The BVI is seeking swift removal from the FATF’s list, which should in turn lead to a removal from the EU AML List.  BVI has already made considerable progress against FATF’s recommendations and in October 2025 the Caribbean FATF rated BVI as compliant or largely compliant with all 40 of FATF’s Recommendations for technical compliance.

This legal update considers:

  • the impact of the BVI’s addition to the EU AML List, in particular for BVI funds being marketed into the EU under the EU Alternative Investment Fund Managers Directive (“AIFMD”); and
  • considers the limited practical consequences for clients using BVI vehicles more generally, following the inclusion of the BVI on the EU AML List and the FATF Monitoring List.

Implications for EU Marketing of BVI Funds under AIFMD

The inclusion of the BVI on the EU AML List has material consequences for marketing BVI alternative investment funds (“AIFs”) in the EU/European Economic Area (“EEA”) under the national private placement regime (“NPPR”), once AIFMD 2.0 is transposed.

AIFMD 2.0 amends the NPPR conditions under Articles 36 and 42 of AIFMD to introduce an express AML/CFT country condition: marketing in an EU/EEA Member State is permitted only if the relevant third country where the AIF is established is not identified by the EU as a high‑risk third country for AML/CFT.

AIFMD 2.0 has a transposition deadline of 16 April 2026. Member States may implement earlier. Consequently, the operative restrictions may come into effect at different times across the EU/EEA.

New BVI Funds

From the relevant national transposition date and while the BVI remains on the EU AML List, new BVI AIFs will not satisfy Articles 36(1)(c) / 42(1)(c) and therefore will not be eligible to register for NPPR marketing in an EU/EEA Member State.

This is an absolute prohibition on registering for marketing, not a discretionary factor for local Member States to consider. Alternative structuring will be required if EU NPPR marketing is needed on or after the transposition date in a given EU/EEA Member State.

Existing BVI Funds

For BVI AIFs already registered and actively marketing under NPPR prior to the relevant transposition date in a Member State, once AIFMD 2.0 is implemented locally, ongoing active marketing to professional investors in that Member State will need to cease.
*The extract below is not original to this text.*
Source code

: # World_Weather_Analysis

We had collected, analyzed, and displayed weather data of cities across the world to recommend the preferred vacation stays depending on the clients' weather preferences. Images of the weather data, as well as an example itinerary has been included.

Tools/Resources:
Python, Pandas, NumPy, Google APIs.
‘Marketing’ should be read in line with how this term is defined in AIFMD and may also be contingent on local implementing guidance. At the least, this captures any direct or indirect offering or placement of units in the AIF to, or at the initiative of, the AIFM or its intermediaries.
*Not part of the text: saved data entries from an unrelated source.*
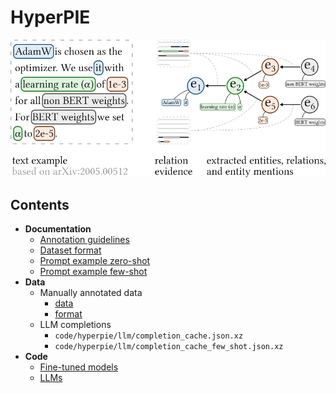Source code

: # HyperPIE

![](doc/img/schema_visual.png)

## Contents

* **Documentation**
    * [Annotation guidelines](doc/annotation_guidelines.md)
    * [Dataset format](data/preprocessed_data_format.md)
    * [Prompt example zero-shot](doc/prompt_examples.md#Zero-shot)
    * [Prompt example few-shot](doc/prompt_examples.md#Few-shot)
* **Data**
    * Manually annotated data
        * [data](data/tsa_processed.json)
        * [format](data/preprocessed_data_format.md)
    * LLM completions
        * `code/hyperpie/llm/completion_cache.json.xz`
        * `code/hyperpie/llm/completion_cache_few_shot.json.xz`
* **Code**
    * [Fine-tuned models](code/PL-Marker/)
    * [LLMs](code/hyperpie/)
Managers of BVI funds should plan to wind down “active marketing” activities in each Member State ahead of the local implementation date while monitoring for further guidance or clarification from relevant National Competent Authorities (“NCAs”).

On servicing existing investors, the changes introduced by AIFMD 2.0 do not explicitly purport to require termination of existing investor relationships solely because the third country is designated high risk. Absent specific local measures to the contrary, it should remain permissible to continue operating the fund in the ordinary course for existing investors.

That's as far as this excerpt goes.